Ou pelo menos o que eu posso dizer da verdade agora.

— Um pouco, mas tudo bem Tomás, pode falar...

— Ah, então será melhor eu ligar um outro momento?

— Pode falar agora... Tudo bem. Pra falar a verdade, eu estava mesmo lembrando de você agora...

— Lembrando de mim?! Espero que pelo menos no bom sentido...

— Hmmm, acho que podemos dizer que sim, é bom.

— Maravilha! Mas sim, voltando ao motivo de ter te ligado...

— Você precisa que eu volte ao estúdio? — não sei o que eu faria se ele falasse que sim. Por isso nem respirei enquanto esperava a sua resposta.

— Não é nada disso! Eu te dei o dia de folga. Isso é porque você não me conhece muito, mas eu mantenho a minha palavra.

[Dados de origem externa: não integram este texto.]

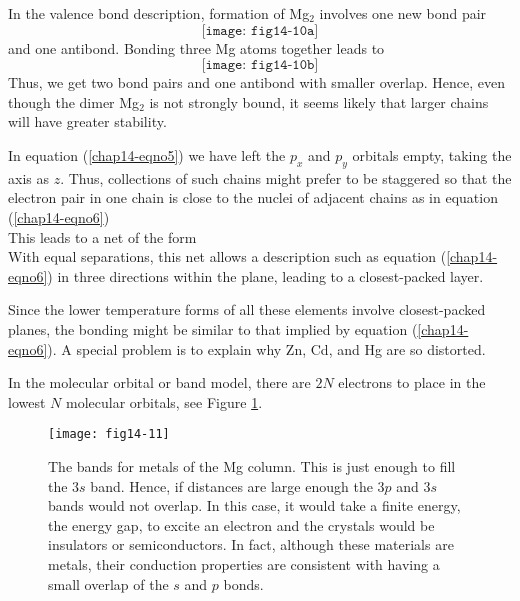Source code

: In the valence bond description, formation of Mg$_2$ involves one new bond pair
\begin{equation}
\texttt{[image: fig14-10a]}
\end{equation}
and one antibond.  Bonding three Mg atoms together leads to
\begin{equation}
\texttt{[image: fig14-10b]}
\label{chap14-eqno5}
\end{equation}
Thus, we get two bond pairs and one antibond with smaller overlap.  Hence, 
even though the dimer Mg$_2$ is not strongly bound, it seems likely that 
larger chains will have greater stability.

In equation (\ref{chap14-eqno5}) we have left the $p_x$ and $p_y$
orbitals empty, taking the axis as $z$.  Thus, collections of such
chains might prefer to be staggered so that the electron pair in one
chain is close to the nuclei of adjacent chains as in equation
(\ref{chap14-eqno6})
\begin{equation}
\label{chap14-eqno6}
\end{equation}
This leads to a net of the form
\begin{equation}
\label{chap14-eqno7}
\end{equation}
With equal separations, this net allows a description such as equation
(\ref{chap14-eqno6}) in three directions within the plane, leading to
a closest-packed layer.

Since the lower temperature forms of all these elements involve
closest-packed planes, the bonding might be similar to that implied by
equation (\ref{chap14-eqno6}).  A special problem is to explain why
Zn, Cd, and Hg are so distorted.

In the molecular orbital or band model, there are $2N$ electrons to
place in the lowest $N$ molecular orbitals, see Figure
\ref{chap14-fig10}.

\begin{figure}
\texttt{[image: fig14-11]}
\caption{The bands for metals of the Mg column. This is just enough to
fill the $3s$ band.  Hence, if distances are large enough the $3p$ and
$3s$ bands would not overlap.  In this case, it would take a finite
energy, the energy gap, to excite an electron and the crystals would
be insulators or semiconductors.  In fact, although these materials
are metals, their conduction properties are consistent with having a
small overlap of the $s$ and $p$ bonds.} 
\label{chap14-fig10}
\end{figure}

— Muito obrigada — digo aliviada.

— Pode parecer meio ridículo, e é pra falar a verdade, mas eu estava passando pela sua mesa, e eu fiquei completamente hipnotizado por essa espada dourada... Sei que poderia ter esperado você voltar, mas a minha curiosidade falou mais alto...

— Como? — eu tinha escutado aquilo direito?

— Essa espada dourada... Queria saber onde foi que você comprou... Ela parece tão legítima... Ela é tão brilhante! Desculpe se estou sendo inconveniente...

— Espada dourada? — eu escutei direito dessa vez. Ele realmente falou espada dourada... Não tinha como ser apenas uma coincidência.

— Sim... — ele parece um pouco confuso agora. E com razão, eu mal estou acreditando no que ouço.

— Tomás, você nem imagina como eu fico feliz em saber disso! — digo quase dando pulinhos de empolgação.

— Você não lembrava que tinha trago ela para cá?

— Sim! Não me lembrava onde essa espada tinha ido parar! Ainda bem que estava ai na minha mesa! Será que eu posso passar aí no escritório para pegar a espada?

— Er... Claro... Mas você realmente não vai me dizer onde foi que você comprou essa belezura?

— Um pouco complicado explicar onde foi que eu consegui... Quando eu passar aí pra pegar a espada eu te dou uma versão resumida sobre como eu consegui, pode ser?

— Tudo bem então... — a voz dele sai um pouco esquisita.

Penso um pouco melhor sobre, e acho que ele pode aceitar um pouco melhor sobre a história da espada mágica e tudo o que está acontecendo se ele ver com os seus próprios olhos o desenho que ele fez.

Ou ele aceita mais fácil tudo ou então ele vai enlouquecendo aos poucos, assim como eu.

— Tomás, eu tenho uma coisa para mostrar pra você... — digo para ele, esperando que assim ele consiga se preparar, nem que seja um pouco para ver a mulher dos seus desenhos.

Mas eu sei que isso não é possível, pois ninguém nunca vai estar preparado para ver uma coisa dessa natureza...

— Pra me mostrar? Tá certo então...

— Eu vou sair de casa. Devo chegar aí o mais rápido possível. Questão de minutos acho, isso se o trânsito colaborar.

— Tudo bem. Te espero Tessa — ele parecia um pouco estranho, mas acho que deve ser a curiosidade dele.

Desligo a ligação bem animada. Volto para onde o Lee e a mulher estavam. Os dois estavam em silêncio, mas o Lee parece ser contagiado pela minha alegria, pois sorri comigo.

— Lee, o meu chefe encontrou a espada dourada. Mais uma vez você tinha razão sobre os lugares onde as coisas que eu desenho aparecem, realmente são locais que eu tenho apreço.

— Não disse! E onde a espada estava?

— Na minha mesa no trabalho! E nós vamos lá agora para pegar a espada. Quanto mais magia melhor, não acha?

— Nesse caso sim!

Mesmo sendo uma notícia que não se espera receber, sei que no fundo, depois de passar o susto, ou seja lá qual for a reação do meu chefe, ele vai ficar muito feliz ao ver a sua personagem. Eu ainda estou quase nas nuvens por ter o Lee aqui comigo. Todo desenhista ficaria feliz se pudesse ter essa chance.

Não importando qual seja o personagem. Por isso que estou bem decidida a levá-la ao encontro do Tomás. E ele pronto ou não, estou a caminho!